The consumer price index (CPI), Chinese policy-makers' key inflation gauge, fell 1 percent in January compared with the same month in 2001, the sharpest decline in the last two years, the National Bureau of Statistics said yesterday.

The latest CPI decline follows a drop of 0.3 percent in December and November, and a decline of 0.1 percent in September.

"The latest decline was mainly because of Spring Festival, which falls on February 12 this year and not in January as it usually does," said Zhang Yingxiang, a senior statistician with the National Bureau of Statistics.

She said Chinese residents usually spend a lot during Spring Festival, driving up the price of consumer goods.

The decline also suggests that the global slowdown is having an impact on China, said Zhang Liqun, a senior researcher with the Development Research Center under the State Council.

"The global slowdown has not only resulted in fewer exports for China - a key engine for the Chinese economy - but also pushed down the country's consumer prices through imports," Zhang said.

He said foreign products, including low-priced oil and raw materials, have begun to flood the Chinese market now that China is a member of the World Trade Organization.

"This will add extra pressure to the market, which has already suffered an oversupply," Zhang said.

Zhang Xueying, a senior economist with the State Information Center, said more than 80 percent of the products made in China are oversupplied.

"This situation won't change much in the short term because the country has yet to create new products and new areas for consumption and investment," Zhang said.

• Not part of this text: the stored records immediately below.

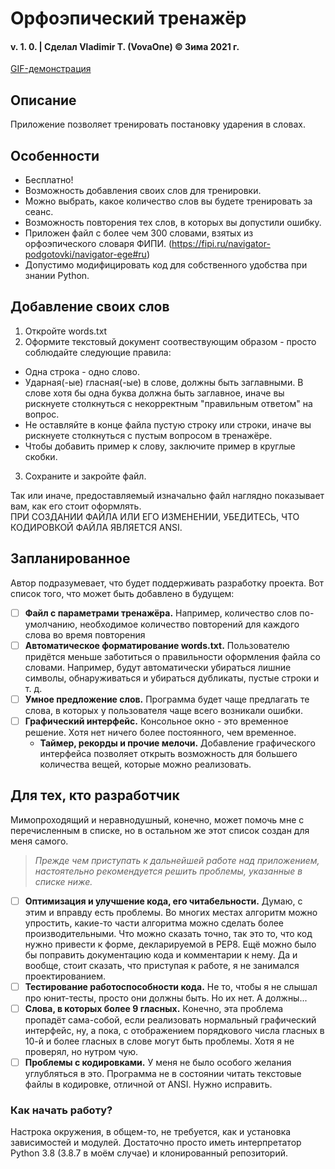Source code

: # Орфоэпический тренажёр
#### v. 1. 0. |  Сделал Vladimir T. (VovaOne) © Зима 2021 г.

[GIF-демонстрация](https://gfycat.com/jovialdefensivearmyworm)

## Описание
Приложение позволяет тренировать постановку ударения в словах.

## Особенности
- Бесплатно!
- Возможность добавления своих слов для тренировки.
- Можно выбрать, какое количество слов вы будете тренировать за сеанс.
- Возможность повторения тех слов, в которых вы допустили ошибку.
- Приложен файл с более чем 300 словами, взятых из орфоэпического словаря ФИПИ.
(https://fipi.ru/navigator-podgotovki/navigator-ege#ru)
- Допустимо модифицировать код для собственного удобства при знании Python.

## Добавление своих слов
1. Откройте words.txt
2. Оформите текстовый документ соотвествующим образом - просто соблюдайте следующие правила:
  - Одна строка - одно слово.
  - Ударная(-ые) гласная(-ые) в слове, должны быть заглавными. В слове хотя бы одна буква должна быть заглавное, иначе вы рискнуете столкнуться с некорректным "правильным ответом" на вопрос.
  - Не оставляйте в конце файла пустую строку или строки, иначе вы рискнуете столкнуться с пустым вопросом в тренажёре.
  - Чтобы добавить пример к слову, заключите пример в круглые скобки.
3. Сохраните и закройте файл.

Так или иначе, предоставляемый изначально файл наглядно показывает вам, как его стоит оформлять.  
ПРИ СОЗДАНИИ ФАЙЛА ИЛИ ЕГО ИЗМЕНЕНИИ, УБЕДИТЕСЬ, ЧТО КОДИРОВКОЙ ФАЙЛА ЯВЛЯЕТСЯ ANSI.

## Запланированное
Автор подразумевает, что будет поддерживать разработку проекта. Вот список того, что может быть добавлено в будущем:
- [ ] **Файл с параметрами тренажёра.** Например, количество слов по-умолчанию, необходимое количество повторений для каждого слова во время повторения
- [ ] **Автоматическое форматирование words.txt.** Пользователю придётся меньше заботиться о правильности оформления файла со словами. Например, будут автоматически убираться лишние символы, обнаруживаться и убираться дубликаты, пустые строки и т. д.
- [ ] **Умное предложение слов.** Программа будет чаще предлагать те слова, в которых у пользователя чаще всего возникали ошибки.
- [ ] **Графический интерфейс.** Консольное окно - это временное решение. Хотя нет ничего более постоянного, чем временное.
  - **Таймер, рекорды и прочие мелочи.** Добавление графического интерфейса позволяет открыть возможность для большего количества вещей, которые можно реализовать.

## Для тех, кто разработчик
Мимопроходящий и неравнодушный, конечно, может помочь мне с перечисленным в списке, но в остальном же этот список создан для меня самого.

> *Прежде чем приступать к дальнейшей работе над приложением, настоятельно рекомендуется решить проблемы, указанные в списке ниже.*

- [ ] **Оптимизация и улучшение кода, его читабельности.** Думаю, с этим и вправду есть проблемы. Во многих местах алгоритм можно упростить, какие-то части алгоритма можно сделать более производительными. Что можно сказать точно, так это то, что код нужно привести к форме, декларируемой в PEP8. Ещё можно было бы поправить документацию кода и комментарии к нему. Да и вообще, стоит сказать, что приступая к работе, я не занимался проектированием.
- [ ] **Тестирование работоспособности кода.** Не то, чтобы я не слышал про юнит-тесты, просто они должны быть. Но их нет. А должны...
- [ ] **Слова, в которых более 9 гласных.** Конечно, эта проблема пропадёт сама-собой, если реализовать нормальный графический интерфейс, ну, а пока, с отображением порядкового числа гласных в 10-й и более гласных в слове могут быть проблемы. Хотя я не проверял, но нутром чую.
- [ ] **Проблемы с кодировками.** У меня не было особого желания углубляться в это. Программа не в состоянии читать текстовые файлы в кодировке, отличной от ANSI. Нужно исправить.

### Как начать работу?
Настрока окружения, в общем-то, не требуется, как и установка зависимостей и модулей. Достаточно просто иметь интерпретатор Python 3.8 (3.8.7 в моём случае) и клонированный репозиторий.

Policy factors still play an important role in expanding domestic demand, he said.

Fixed-assets investment greatly depends upon government injections and treasury bonds, he said.

Consumers could theoretically help pick up the demand by continuing to spend, but consumption has become an uncertain contributor in the months ahead, the economist said.

In a move to stimulate domestic spending, the central People's Bank of China on Wednesday announced an interest rate cut - the eighth since 1996 - that slashes the real interest on one-year deposits to 1.6 percent.

But Yuan Gangming of the Chinese Academy of Social Sciences said the impact of the interest rate cut would be limited.

Experiences from the last five years suggest that it was other government measures such as increasing salaries, providing compensation for laid-off workers, increasing pensions for retirees and announcing the week-long National Day and May Day holidays, not interest rate cuts, that helped boost domestic consumption.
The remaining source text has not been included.